Proving c_{n} = 0 Using Taylor Expansion: Homework Help

[V150]

Homework Statement

Suppose that $f(x)=\sum_{n=0}^{\infty}c_{n}x^{n}$for all x.
If $\sum_{n=0}^{\infty}c_{n}x^{n} = 0$, show that $c_{n} = 0$ for all n.

Homework Equations

The Attempt at a Solution

I know, by using taylor expansion, $c_{n}=\frac{f^{n}(0)}{n!}$, and because $\sum_{n=0}^{\infty}c_{n}x^{n}$ is zero, $c_{n}$ have to be zero. But, I don't know how to write more logical proof to this.

 

[AlephZero]

That is the right idea. Instead of "using the Taylor expansion", you can just differentiate n times.

$\frac{d^n}{dx^n} f(0) = 0$, and if you differentiate the series term-by-term that gives $c_n = 0$.

To make that idea into a rigorous proof, you have to say why it is valid to differentiate the series term by term. (Hint: convergence).

 

[V150]

@AlephZero
What I want to know is why $c_n = 0$ have to be zero if $\sum_{n=0}^{\infty}c_{n}x^{n} = 0$, not 'IF' $c_n=0$. Would you make this more concrete, please?

 

[johnqwertyful]

$\frac{d}{dx} f(x)=\sum_{n=1}^{\infty} nc_nx^{n-1}$
Then let x=0 to get:
$0=c_1+\sum_{n=2}^{\infty} nc_n 0^{n-1}$

Can you generalize this?

 

[V150]

hmmm. How can I use that to prove $\sum_{n=0}^{\infty}c_{n}x^{n}=0$,then $c_{n}=0$ when x is all real numbers?

 

[D H]

Hint: Use the transitivity of equality. If a=b and b=c then a=c.

What does the above say about $f(x)$ given that $f(x)=\sum_{n=0}^{\infty} c_n x^n$ and that $\sum_{n=0}^{\infty} c_n x^n = 0$ for all x?

 

[Ray Vickson]

Homework Statement

Suppose that $f(x)=\sum_{n=0}^{\infty}c_{n}x^{n}$for all x.
If $\sum_{n=0}^{\infty}c_{n}x^{n} = 0$, show that $c_{n} = 0$ for all n.

Homework Equations

The Attempt at a Solution

I know, by using taylor expansion, $c_{n}=\frac{f^{n}(0)}{n!}$, and because $\sum_{n=0}^{\infty}c_{n}x^{n}$ is zero, $c_{n}$ have to be zero. But, I don't know how to write more logical proof to this.

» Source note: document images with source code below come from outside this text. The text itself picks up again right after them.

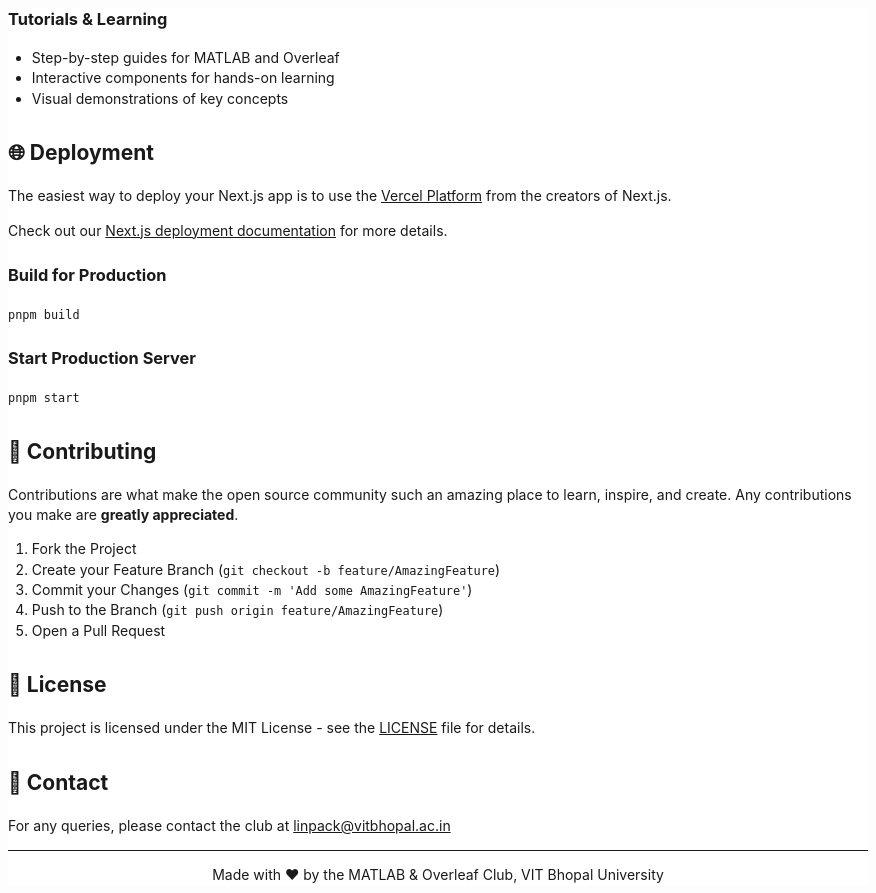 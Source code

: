 ### Tutorials & Learning
- Step-by-step guides for MATLAB and Overleaf
- Interactive components for hands-on learning
- Visual demonstrations of key concepts

## 🌐 Deployment

The easiest way to deploy your Next.js app is to use the [Vercel Platform](https://vercel.com/new) from the creators of Next.js.

Check out our [Next.js deployment documentation](https://nextjs.org/docs/deployment) for more details.

### Build for Production

```bash
pnpm build
```

### Start Production Server

```bash
pnpm start
```

## 🤝 Contributing

Contributions are what make the open source community such an amazing place to learn, inspire, and create. Any contributions you make are **greatly appreciated**.

1. Fork the Project
2. Create your Feature Branch (`git checkout -b feature/AmazingFeature`)
3. Commit your Changes (`git commit -m 'Add some AmazingFeature'`)
4. Push to the Branch (`git push origin feature/AmazingFeature`)
5. Open a Pull Request

## 📄 License

This project is licensed under the MIT License - see the [LICENSE](LICENSE) file for details.

## 📧 Contact

For any queries, please contact the club at [linpack@vitbhopal.ac.in](mailto:linpack@vitbhopal.ac.in)

---

<p align="center">
  Made with ❤️ by the MATLAB & Overleaf Club, VIT Bhopal University
</p> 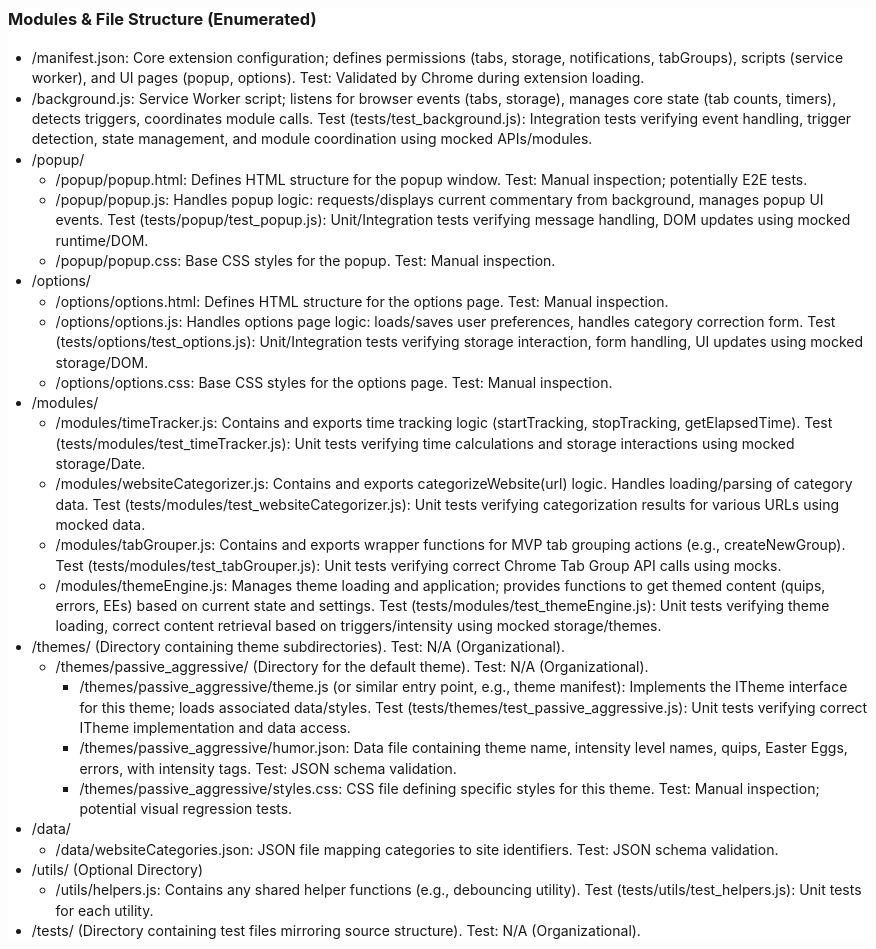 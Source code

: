 ### Modules & File Structure (Enumerated)
- /manifest.json: Core extension configuration; defines permissions (tabs, storage, notifications, tabGroups), scripts (service worker), and UI pages (popup, options). Test: Validated by Chrome during extension loading.
- /background.js: Service Worker script; listens for browser events (tabs, storage), manages core state (tab counts, timers), detects triggers, coordinates module calls. Test (tests/test_background.js): Integration tests verifying event handling, trigger detection, state management, and module coordination using mocked APIs/modules.
- /popup/
  - /popup/popup.html: Defines HTML structure for the popup window. Test: Manual inspection; potentially E2E tests.
  - /popup/popup.js: Handles popup logic: requests/displays current commentary from background, manages popup UI events. Test (tests/popup/test_popup.js): Unit/Integration tests verifying message handling, DOM updates using mocked runtime/DOM.
  - /popup/popup.css: Base CSS styles for the popup. Test: Manual inspection.
- /options/
  - /options/options.html: Defines HTML structure for the options page. Test: Manual inspection.
  - /options/options.js: Handles options page logic: loads/saves user preferences, handles category correction form. Test (tests/options/test_options.js): Unit/Integration tests verifying storage interaction, form handling, UI updates using mocked storage/DOM.
  - /options/options.css: Base CSS styles for the options page. Test: Manual inspection.
- /modules/
  - /modules/timeTracker.js: Contains and exports time tracking logic (startTracking, stopTracking, getElapsedTime). Test (tests/modules/test_timeTracker.js): Unit tests verifying time calculations and storage interactions using mocked storage/Date.
  - /modules/websiteCategorizer.js: Contains and exports categorizeWebsite(url) logic. Handles loading/parsing of category data. Test (tests/modules/test_websiteCategorizer.js): Unit tests verifying categorization results for various URLs using mocked data.
  - /modules/tabGrouper.js: Contains and exports wrapper functions for MVP tab grouping actions (e.g., createNewGroup). Test (tests/modules/test_tabGrouper.js): Unit tests verifying correct Chrome Tab Group API calls using mocks.
  - /modules/themeEngine.js: Manages theme loading and application; provides functions to get themed content (quips, errors, EEs) based on current state and settings. Test (tests/modules/test_themeEngine.js): Unit tests verifying theme loading, correct content retrieval based on triggers/intensity using mocked storage/themes.
- /themes/ (Directory containing theme subdirectories). Test: N/A (Organizational).
  - /themes/passive_aggressive/ (Directory for the default theme). Test: N/A (Organizational).
    - /themes/passive_aggressive/theme.js (or similar entry point, e.g., theme manifest): Implements the ITheme interface for this theme; loads associated data/styles. Test (tests/themes/test_passive_aggressive.js): Unit tests verifying correct ITheme implementation and data access.
    - /themes/passive_aggressive/humor.json: Data file containing theme name, intensity level names, quips, Easter Eggs, errors, with intensity tags. Test: JSON schema validation.
    - /themes/passive_aggressive/styles.css: CSS file defining specific styles for this theme. Test: Manual inspection; potential visual regression tests.
- /data/
  - /data/websiteCategories.json: JSON file mapping categories to site identifiers. Test: JSON schema validation.
- /utils/ (Optional Directory)
  - /utils/helpers.js: Contains any shared helper functions (e.g., debouncing utility). Test (tests/utils/test_helpers.js): Unit tests for each utility.
- /tests/ (Directory containing test files mirroring source structure). Test: N/A (Organizational).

The result is false as you have stated it: $\sin(x) = x - x^3/3! + x^5/5! - \ldots$ is equal to 0 for $x = \pm \pi, \pm 2\pi, \ldots$ but its coefficients are not all zero. Did you mean "=0 for all x..."?

 

[D H]

He had to have meant "for all x". Otherwise it's patently false.

 

[V150]

Yes, for all x with the radius of convergence R>0.

 

[V150]

So the question would be, "why $c_{n}$ is 0 for all n when $\sum_{n=0}^{\infty}c_{n}x^{n}=0$ for all $x$ with the radius of convergence R>0?

 

[HallsofIvy]

You have asked that question four times now. Have you given any thought to the responses you have been given? If $f(x)= \sum c_nx^n$, what is f(0)? what is f'(0)? f''(0)?

 

[V150]

Oh, oh. I finally got it. $f'(x)$ is zero because $f(x) = 0$ and $f'(x)$ is like differentiating zero, right?

 

[D H]

Exactly. You never went from $f(x)=\sum_n c_n x^n$ and $\sum_n c_n x^n=0$ to $f(x)=0$ until just now. Once you have $f(x)=0$ for all x, it's a simple matter to show that $f^{(n)}(x) = 0$ for all x and for all n.

You should of course prove that $f^{(n)}(x) = 0$ for all x and for all n.